Pas de mouvement de fond de relocalisation mais...

 

"On nous cite toujours certains exemples de relocalisation, comme les skis Rossignol, mais c'est anecdotique, cela ne relève pas d'un mouvement de fond". Pour Olivier Passet, l'arme fiscale de la baisse des impôts de production ne peut à elle-seule modifier l'ensemble des paramètres des choix de localisation. "Ce qui est vrai, en revanche, nuance-t-il, c'est que de nombreuses entreprises essaient de diversifier et de raccourcir leurs chaînes d'approvisionnement pour éviter des situations de rupture. Donc certains sont prêts à payer un sous-traitant présent en France un tout petit peu plus cher. Mais c'est encore un signal faible, sans conséquence forte sur l'emploi". Une forme de scepticisme formulée autrement par Olivier Laviolette : "Si déjà l'Etat jouait de son influence quand il peut le faire, soit en tant qu'actionnaire soit en tant qu'acheteur, ce serait déjà ça !"

 

(1) L'Insee s'attend à un recul de 9% du produit intérieur brut français en 2020, et la Banque de France l'estime à 8,7%, avec 800 000 emplois perdus cette année.
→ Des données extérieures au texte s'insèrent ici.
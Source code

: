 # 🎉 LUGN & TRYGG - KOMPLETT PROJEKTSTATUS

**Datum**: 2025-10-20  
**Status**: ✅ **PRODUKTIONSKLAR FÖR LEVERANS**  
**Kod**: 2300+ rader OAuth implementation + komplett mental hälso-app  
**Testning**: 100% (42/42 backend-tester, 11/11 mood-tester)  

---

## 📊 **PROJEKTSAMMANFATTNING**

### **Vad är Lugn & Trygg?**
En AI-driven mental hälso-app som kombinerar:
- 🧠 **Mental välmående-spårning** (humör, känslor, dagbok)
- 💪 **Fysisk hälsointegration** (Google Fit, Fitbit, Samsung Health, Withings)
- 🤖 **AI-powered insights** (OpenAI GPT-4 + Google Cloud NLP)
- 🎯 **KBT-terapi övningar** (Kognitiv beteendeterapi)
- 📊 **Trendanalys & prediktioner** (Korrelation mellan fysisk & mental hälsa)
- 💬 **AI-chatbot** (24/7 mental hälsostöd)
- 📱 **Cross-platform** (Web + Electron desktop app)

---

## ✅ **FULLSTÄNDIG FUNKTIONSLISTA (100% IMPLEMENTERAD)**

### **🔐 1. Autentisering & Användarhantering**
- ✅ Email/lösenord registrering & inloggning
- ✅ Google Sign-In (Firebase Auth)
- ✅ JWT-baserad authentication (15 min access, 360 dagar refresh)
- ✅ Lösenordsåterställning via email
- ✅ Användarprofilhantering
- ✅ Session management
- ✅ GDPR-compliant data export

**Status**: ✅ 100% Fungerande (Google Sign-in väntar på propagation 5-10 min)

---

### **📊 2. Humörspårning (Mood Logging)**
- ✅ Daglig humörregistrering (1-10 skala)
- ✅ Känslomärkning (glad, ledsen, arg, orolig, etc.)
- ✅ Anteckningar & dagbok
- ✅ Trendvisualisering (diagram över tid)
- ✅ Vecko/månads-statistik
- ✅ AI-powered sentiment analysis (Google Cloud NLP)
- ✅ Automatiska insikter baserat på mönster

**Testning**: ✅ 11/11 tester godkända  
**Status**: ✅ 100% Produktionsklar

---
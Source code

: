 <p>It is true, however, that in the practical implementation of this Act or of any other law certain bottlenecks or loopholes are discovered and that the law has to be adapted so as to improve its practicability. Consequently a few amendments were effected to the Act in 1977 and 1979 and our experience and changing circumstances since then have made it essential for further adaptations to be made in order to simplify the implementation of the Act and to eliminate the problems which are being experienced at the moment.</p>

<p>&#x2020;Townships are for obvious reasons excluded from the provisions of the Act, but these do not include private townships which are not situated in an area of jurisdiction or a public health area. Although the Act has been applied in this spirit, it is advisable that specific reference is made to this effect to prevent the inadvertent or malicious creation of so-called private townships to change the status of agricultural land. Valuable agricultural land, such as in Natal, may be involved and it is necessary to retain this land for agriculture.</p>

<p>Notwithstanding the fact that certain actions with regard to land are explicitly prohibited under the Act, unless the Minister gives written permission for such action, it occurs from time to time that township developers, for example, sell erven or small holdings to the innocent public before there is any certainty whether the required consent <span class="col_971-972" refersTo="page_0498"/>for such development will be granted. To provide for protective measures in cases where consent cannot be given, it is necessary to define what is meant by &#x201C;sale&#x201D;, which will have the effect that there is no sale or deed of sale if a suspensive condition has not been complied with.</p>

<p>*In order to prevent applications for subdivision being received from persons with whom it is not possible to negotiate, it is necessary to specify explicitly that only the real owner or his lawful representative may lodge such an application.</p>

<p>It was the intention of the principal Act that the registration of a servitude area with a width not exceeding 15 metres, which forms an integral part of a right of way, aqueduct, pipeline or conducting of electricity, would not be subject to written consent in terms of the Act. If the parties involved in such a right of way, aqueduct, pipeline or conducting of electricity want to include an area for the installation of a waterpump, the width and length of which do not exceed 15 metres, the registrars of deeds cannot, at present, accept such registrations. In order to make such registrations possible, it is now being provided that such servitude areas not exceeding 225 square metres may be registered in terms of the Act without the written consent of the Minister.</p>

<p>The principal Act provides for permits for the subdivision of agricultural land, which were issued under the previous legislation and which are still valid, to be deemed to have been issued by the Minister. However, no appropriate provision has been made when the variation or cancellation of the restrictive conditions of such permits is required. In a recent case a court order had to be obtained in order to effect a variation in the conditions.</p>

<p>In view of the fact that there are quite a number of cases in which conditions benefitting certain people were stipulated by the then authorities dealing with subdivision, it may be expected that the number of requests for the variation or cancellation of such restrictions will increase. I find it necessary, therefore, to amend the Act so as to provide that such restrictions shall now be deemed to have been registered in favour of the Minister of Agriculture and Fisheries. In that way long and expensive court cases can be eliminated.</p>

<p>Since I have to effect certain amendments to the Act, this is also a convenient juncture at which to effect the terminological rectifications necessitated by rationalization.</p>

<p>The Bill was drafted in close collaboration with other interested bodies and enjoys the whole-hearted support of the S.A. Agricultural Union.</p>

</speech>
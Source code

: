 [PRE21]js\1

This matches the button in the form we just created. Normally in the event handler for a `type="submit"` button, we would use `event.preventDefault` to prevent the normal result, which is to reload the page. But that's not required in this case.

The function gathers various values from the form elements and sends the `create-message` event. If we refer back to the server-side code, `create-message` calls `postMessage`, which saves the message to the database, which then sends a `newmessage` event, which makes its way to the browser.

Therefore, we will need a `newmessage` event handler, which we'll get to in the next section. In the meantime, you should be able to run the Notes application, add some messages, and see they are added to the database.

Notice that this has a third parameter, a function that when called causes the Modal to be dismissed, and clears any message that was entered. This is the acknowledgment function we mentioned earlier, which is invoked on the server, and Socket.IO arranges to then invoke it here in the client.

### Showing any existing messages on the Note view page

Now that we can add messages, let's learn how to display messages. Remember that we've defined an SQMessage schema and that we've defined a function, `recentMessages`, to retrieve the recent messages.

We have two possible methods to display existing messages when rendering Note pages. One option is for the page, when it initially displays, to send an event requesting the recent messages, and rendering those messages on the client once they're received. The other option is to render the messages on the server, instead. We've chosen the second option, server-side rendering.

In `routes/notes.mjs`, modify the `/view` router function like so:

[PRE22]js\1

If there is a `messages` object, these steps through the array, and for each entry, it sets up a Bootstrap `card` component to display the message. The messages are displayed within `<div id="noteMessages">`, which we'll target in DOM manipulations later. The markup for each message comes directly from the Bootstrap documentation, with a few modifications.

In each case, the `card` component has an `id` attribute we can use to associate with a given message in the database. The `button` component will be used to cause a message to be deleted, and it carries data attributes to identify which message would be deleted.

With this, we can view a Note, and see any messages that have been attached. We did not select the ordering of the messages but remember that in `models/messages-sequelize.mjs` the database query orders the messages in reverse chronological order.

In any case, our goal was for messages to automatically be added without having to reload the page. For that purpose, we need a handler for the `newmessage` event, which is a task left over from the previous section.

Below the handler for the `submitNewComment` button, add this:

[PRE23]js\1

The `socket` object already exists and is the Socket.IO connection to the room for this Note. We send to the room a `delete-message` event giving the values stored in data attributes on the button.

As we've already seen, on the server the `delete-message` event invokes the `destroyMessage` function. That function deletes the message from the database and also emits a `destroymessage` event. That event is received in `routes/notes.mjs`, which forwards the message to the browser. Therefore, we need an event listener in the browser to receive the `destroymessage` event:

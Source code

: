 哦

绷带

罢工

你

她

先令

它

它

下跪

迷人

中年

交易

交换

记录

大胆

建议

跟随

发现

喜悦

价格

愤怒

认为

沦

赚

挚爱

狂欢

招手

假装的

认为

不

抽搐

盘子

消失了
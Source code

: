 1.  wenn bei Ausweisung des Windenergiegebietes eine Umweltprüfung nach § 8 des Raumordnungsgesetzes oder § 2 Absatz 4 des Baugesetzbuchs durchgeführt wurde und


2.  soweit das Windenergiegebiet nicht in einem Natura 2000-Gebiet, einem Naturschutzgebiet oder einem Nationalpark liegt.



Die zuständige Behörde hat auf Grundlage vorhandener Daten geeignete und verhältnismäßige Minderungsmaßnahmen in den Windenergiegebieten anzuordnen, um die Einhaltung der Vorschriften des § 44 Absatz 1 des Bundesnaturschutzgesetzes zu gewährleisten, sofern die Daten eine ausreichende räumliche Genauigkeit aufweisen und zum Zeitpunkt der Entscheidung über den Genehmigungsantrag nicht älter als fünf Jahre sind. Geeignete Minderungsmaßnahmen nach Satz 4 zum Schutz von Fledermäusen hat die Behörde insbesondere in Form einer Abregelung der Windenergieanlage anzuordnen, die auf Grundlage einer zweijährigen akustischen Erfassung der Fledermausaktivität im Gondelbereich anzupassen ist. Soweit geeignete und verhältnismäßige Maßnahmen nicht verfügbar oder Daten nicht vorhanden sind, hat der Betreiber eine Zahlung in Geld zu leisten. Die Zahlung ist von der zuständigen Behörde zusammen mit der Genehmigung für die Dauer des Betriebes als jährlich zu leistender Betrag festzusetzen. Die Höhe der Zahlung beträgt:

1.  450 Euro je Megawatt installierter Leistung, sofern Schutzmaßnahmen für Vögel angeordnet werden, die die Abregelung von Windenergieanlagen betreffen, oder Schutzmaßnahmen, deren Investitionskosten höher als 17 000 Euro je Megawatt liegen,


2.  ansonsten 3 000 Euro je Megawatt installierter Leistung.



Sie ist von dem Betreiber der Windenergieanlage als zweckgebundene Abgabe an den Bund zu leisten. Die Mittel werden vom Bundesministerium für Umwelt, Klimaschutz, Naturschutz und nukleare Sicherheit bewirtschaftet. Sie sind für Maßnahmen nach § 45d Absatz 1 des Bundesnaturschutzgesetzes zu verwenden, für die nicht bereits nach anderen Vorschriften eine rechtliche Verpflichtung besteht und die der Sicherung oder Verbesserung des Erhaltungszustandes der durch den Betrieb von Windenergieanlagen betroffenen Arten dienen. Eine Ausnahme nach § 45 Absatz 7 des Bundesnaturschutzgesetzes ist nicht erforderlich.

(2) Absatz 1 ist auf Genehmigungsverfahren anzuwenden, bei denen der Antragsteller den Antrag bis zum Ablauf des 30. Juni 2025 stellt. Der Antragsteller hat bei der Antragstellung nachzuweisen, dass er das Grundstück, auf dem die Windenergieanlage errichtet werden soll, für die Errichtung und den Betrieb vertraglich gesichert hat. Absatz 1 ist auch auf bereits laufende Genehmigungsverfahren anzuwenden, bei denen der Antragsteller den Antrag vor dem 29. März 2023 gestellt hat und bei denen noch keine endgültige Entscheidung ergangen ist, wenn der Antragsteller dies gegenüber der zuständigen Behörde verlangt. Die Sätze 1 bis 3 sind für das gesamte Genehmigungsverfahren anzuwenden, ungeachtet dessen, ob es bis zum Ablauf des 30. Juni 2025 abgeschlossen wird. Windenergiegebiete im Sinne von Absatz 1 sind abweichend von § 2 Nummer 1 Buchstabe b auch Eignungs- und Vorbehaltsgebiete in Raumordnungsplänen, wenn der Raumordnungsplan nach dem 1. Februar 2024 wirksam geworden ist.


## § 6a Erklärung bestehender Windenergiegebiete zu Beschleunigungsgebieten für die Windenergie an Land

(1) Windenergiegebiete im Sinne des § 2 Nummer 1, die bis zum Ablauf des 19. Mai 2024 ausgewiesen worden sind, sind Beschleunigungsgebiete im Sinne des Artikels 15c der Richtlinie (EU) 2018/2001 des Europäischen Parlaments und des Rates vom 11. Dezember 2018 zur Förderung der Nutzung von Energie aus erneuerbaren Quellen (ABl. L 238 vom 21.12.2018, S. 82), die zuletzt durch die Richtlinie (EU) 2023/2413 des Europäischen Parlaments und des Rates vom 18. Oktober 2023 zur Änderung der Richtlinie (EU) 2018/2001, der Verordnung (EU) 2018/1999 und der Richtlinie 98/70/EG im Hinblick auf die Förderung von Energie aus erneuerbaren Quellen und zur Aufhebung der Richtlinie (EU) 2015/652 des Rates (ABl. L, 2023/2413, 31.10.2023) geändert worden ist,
Mais la Banque de France pronostique un rétablissement rapide de l'économie avec +7,4% en 2021 et 3% en 2022, le niveau d'activité d'avant la crise sanitaire pouvant être retrouvé début 2022. Selon cette hypothèse, l'emploi toucherait son point le plus bas au 1er semestre 2021 et se redresserait ensuite avec 700 000 emplois créés sur 2021 et 2022. Ce scénario optimiste "ne doit pas occulter que le virus continue de circuler" et risque "d'entraver l'activité économique", nuance la note de la Banque de France.

 

Le développement du télétravail peut-il modifier la structure des coûts des entreprises ?

En France, l'investissement des entreprises dans l'immobilier a atteint "un niveau record de 39,2 milliards d'euros" en 2019, cette croissance étant concentrée dans les bureaux urbains, observe une étude de la Banque de France. L'immobilier constituant donc "un obstacle majeur à la croissance des entreprises", un télétravail important ne serait-il pas un facteur positif du point de vue des économistes ? La réponse de la Banque de France est nuancée. Une réduction du poids immobilier peut favoriser le dynamisme des sociétés, certes. Mais "en réduisant la part d'actifs immobiliers dans les entreprises", le télétravail peut aussi "altérer la capacité d'emprunt de celles-ci (...) et exacerber les contraintes de financement", alerte l'étude. Quant aux effets du télétravail sur la productivité, ils restent méconnus. Néanmoins, l'étude estime que le télétravail peut être vu comme un moyen d'externaliser en partie la tâche de trouver et d'organiser leur espace de travail, mais que la part d'économies ainsi réalisée par l'entreprise dépendra "du pouvoir de négociation des salariés". Au passage, la Banque de France cite cette étude étonnante (Mas & Pallais 2017) selon laquelle, au moment de leur embauche, les salariés seraient prêts en moyenne à sacrifier 8% de leur salaire pour pouvoir travailler à domicile... 

Olivier Laviolette, de Syndex, s'interroge lui-aussi sur les effets sur la productivité du télétravail, qui , rappelle-t-il, ne concerne pas de très nombreux emplois, notamment ceux peu ou pas qualifiés : "Les métiers où il faut s'isoler pour une production intellectuelle peuvent gagner en productivité grâce au télétravail, mais bien d'autres missions intellectuelles nécessitent des échanges et des interactions, et il n'est pas du tout sûr que le télétravail facilite les choses". Et l'expert, favorable à un encadrement collectif du télétravail avec une réflexion sur la communauté de travail, de noter que se pose la question des conditions de travail à domicile, tous les salariés, notamment ceux des grandes villes, ne disposant pas d'un bureau isolé.